[Source data]
[Start of section]
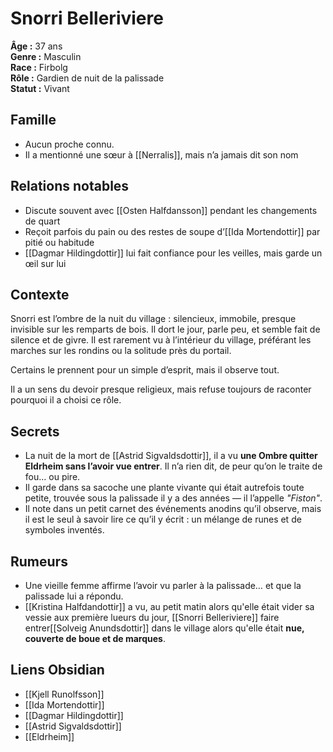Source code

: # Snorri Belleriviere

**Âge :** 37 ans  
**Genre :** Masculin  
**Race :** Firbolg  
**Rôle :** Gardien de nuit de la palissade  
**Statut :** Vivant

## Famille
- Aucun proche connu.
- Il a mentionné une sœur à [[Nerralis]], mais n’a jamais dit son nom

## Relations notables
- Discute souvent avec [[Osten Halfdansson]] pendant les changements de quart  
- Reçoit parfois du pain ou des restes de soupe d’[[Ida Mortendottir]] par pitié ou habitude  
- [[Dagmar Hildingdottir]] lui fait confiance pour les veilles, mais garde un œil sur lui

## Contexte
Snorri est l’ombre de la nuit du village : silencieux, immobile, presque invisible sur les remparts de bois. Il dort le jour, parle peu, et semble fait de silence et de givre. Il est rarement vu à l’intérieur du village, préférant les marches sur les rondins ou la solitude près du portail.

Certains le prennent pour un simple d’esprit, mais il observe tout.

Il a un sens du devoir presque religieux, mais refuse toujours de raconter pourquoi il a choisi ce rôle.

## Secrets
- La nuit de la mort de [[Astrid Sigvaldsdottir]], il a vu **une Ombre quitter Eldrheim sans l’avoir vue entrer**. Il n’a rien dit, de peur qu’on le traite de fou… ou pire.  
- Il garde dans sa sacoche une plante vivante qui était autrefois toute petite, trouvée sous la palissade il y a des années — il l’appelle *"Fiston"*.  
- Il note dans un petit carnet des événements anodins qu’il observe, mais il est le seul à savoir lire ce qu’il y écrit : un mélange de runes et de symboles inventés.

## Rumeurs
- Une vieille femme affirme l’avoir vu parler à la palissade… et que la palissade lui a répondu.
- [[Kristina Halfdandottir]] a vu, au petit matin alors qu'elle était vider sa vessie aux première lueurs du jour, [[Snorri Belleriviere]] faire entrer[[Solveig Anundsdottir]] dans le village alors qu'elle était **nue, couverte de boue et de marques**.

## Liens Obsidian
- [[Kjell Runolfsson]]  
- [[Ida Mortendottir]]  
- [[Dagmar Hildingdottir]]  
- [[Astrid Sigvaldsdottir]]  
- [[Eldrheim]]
[End of section]
What belongs in the answer is each line of the data that has the word "Eldrheim".

- La nuit de la mort de [[Astrid Sigvaldsdottir]], il a vu **une Ombre quitter Eldrheim sans l’avoir vue entrer**. Il n’a rien dit, de peur qu’on le traite de fou… ou pire.  
- [[Eldrheim]]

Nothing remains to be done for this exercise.